This page houses
ARC4-Encoder_Llama
from four different versions of pretrained ARC-Encoders. Architectures and methods to train them are described in the paper
ARC-Encoder: learning compressed text representations for large language models
available
here
.
Code:
ARC-Encoder repository
Models Details
All the encoders released here are trained on web crawl filtered using
Dactory
based on a
Llama3.2-3B
base backbone. It consists in two ARC-Encoder specifically trained for one decoder and one for two decoders in the same time:
ARC8-Encoder_Llama
, trained on 2.6B tokens on
Llama3.1-8B
base specifically with a pooling factor of 8.
ARC8-Encoder_Mistral
, trained on 2.6B tokens on
Mistral-7B
base specifically with a pooling factor of 8.
ARC8-Encoder_multi
, trained by sampling among the two decoders with a pooling factor of 8.
ARC4-Encoder_Llama
, trained on 2.6B tokens on
Llama3.1-8B
base specifically with a pooling factor of 4.
Uses
As described in the
paper
, the pretrained ARC-Encoders can be fine-tuned to perform various downstream tasks.
You can also adapt an ARC-Encoder to a new pooling factor (PF) by fine-tuning it on the desired PF.
For optimal results, we recommend fine-tuning toward a lower PF than the one used during pretraining.
To reproduce the results presented in the paper, you can use our released fine-tuning dataset,
ARC_finetuning
.
Licensing
ARC-Encoders are licensed under the CC-BY 4.0 license.

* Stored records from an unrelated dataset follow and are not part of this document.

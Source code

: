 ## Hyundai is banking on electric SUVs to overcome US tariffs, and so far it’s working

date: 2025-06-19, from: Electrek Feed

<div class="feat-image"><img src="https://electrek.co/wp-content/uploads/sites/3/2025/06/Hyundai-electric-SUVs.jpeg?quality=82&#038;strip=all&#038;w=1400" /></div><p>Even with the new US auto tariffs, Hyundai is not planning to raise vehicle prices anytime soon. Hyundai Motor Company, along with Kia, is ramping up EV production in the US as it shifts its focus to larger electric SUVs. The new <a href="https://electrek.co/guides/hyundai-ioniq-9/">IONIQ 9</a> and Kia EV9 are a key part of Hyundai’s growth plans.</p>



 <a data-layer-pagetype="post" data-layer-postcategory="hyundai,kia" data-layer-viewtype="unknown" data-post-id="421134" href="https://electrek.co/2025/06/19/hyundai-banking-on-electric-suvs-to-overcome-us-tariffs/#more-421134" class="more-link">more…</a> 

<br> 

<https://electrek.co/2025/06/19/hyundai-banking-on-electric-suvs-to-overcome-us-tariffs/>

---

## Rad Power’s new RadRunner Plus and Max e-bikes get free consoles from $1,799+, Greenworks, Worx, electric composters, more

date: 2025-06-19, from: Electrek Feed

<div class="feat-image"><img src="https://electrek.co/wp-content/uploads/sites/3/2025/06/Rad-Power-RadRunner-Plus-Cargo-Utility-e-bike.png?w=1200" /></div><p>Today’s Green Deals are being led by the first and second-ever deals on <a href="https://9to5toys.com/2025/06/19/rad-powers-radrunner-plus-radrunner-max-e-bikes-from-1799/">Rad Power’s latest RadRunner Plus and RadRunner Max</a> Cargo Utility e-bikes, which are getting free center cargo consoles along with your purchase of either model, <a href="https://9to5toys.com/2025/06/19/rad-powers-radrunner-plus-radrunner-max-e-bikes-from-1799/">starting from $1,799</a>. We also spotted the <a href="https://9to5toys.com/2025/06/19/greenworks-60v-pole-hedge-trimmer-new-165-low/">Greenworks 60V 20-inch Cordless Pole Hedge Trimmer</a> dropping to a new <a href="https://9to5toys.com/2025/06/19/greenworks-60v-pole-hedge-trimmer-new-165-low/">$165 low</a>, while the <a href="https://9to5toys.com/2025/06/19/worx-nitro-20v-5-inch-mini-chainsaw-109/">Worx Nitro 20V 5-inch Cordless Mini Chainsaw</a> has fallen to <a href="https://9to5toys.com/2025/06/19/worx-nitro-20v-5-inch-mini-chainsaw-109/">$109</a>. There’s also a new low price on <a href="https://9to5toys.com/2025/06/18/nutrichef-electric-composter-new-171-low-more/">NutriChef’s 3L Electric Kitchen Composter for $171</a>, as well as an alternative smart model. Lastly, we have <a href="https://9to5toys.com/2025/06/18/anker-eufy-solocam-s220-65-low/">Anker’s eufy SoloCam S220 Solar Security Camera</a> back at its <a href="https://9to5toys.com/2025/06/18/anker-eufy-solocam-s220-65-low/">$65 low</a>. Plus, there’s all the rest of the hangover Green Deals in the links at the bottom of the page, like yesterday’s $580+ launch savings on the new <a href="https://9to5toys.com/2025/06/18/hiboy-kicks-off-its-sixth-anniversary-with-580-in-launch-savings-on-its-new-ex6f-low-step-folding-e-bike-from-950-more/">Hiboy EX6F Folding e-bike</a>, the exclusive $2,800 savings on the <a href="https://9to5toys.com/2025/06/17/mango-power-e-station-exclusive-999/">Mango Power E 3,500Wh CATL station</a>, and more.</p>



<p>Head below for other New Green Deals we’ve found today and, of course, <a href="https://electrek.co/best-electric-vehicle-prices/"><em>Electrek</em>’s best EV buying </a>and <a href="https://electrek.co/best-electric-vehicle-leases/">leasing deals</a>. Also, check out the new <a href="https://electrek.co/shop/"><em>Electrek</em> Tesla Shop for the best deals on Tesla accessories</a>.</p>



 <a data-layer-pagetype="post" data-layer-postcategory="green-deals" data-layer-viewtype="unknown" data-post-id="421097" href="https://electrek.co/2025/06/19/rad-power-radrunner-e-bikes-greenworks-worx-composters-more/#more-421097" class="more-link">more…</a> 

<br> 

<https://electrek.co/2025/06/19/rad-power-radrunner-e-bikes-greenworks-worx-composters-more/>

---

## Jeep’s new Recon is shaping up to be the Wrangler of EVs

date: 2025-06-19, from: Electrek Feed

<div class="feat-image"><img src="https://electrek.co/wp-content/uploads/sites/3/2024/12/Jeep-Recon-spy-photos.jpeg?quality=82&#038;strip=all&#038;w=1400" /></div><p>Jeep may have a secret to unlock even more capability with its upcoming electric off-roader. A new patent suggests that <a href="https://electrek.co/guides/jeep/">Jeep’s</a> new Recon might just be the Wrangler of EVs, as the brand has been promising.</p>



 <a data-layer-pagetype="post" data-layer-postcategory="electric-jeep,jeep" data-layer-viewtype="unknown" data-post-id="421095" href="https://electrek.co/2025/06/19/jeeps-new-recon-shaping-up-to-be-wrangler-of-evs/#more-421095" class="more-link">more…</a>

Terms of use: As the released models are pretrained from Llama3.2 3B backbone, ARC-Encoders are subject to the Llama Terms of Use found at
Llama license
.
Citations
If you use one of these models, please cite:
@misc{pilchen2025arcencoderlearningcompressedtext,
title={ARC-Encoder: learning compressed text representations for large language models},
author={Hippolyte Pilchen and Edouard Grave and Patrick Pérez},
year={2025},
eprint={2510.20535},
archivePrefix={arXiv},
primaryClass={cs.CL},
url={https://arxiv.org/abs/2510.20535},
}
Runs of kyutai ARC4_Encoder_Llama on huggingface.co
0
Total runs
0
24-hour runs
0
3-day runs
0
7-day runs
0
30-day runs
More Information About ARC4_Encoder_Llama huggingface.co Model
ARC4_Encoder_Llama huggingface.co is an AI model on huggingface.co that provides ARC4_Encoder_Llama's model effect (), which can be used instantly with this kyutai ARC4_Encoder_Llama model. huggingface.co supports a free trial of the ARC4_Encoder_Llama model, and also provides paid use of the ARC4_Encoder_Llama. Support call ARC4_Encoder_Llama model through api, including Node.js, Python, http.
ARC4_Encoder_Llama huggingface.co is an online trial and call api platform, which integrates ARC4_Encoder_Llama's modeling effects, including api services, and provides a free online trial of ARC4_Encoder_Llama, you can try ARC4_Encoder_Llama online for free by clicking the link below.
kyutai ARC4_Encoder_Llama online free url in huggingface.co:
ARC4_Encoder_Llama is an open source model from GitHub that offers a free installation service, and any user can find ARC4_Encoder_Llama on GitHub to install. At the same time, huggingface.co provides the effect of ARC4_Encoder_Llama install, users can directly use ARC4_Encoder_Llama installed effect in huggingface.co for debugging and trial. It also supports api for free installation.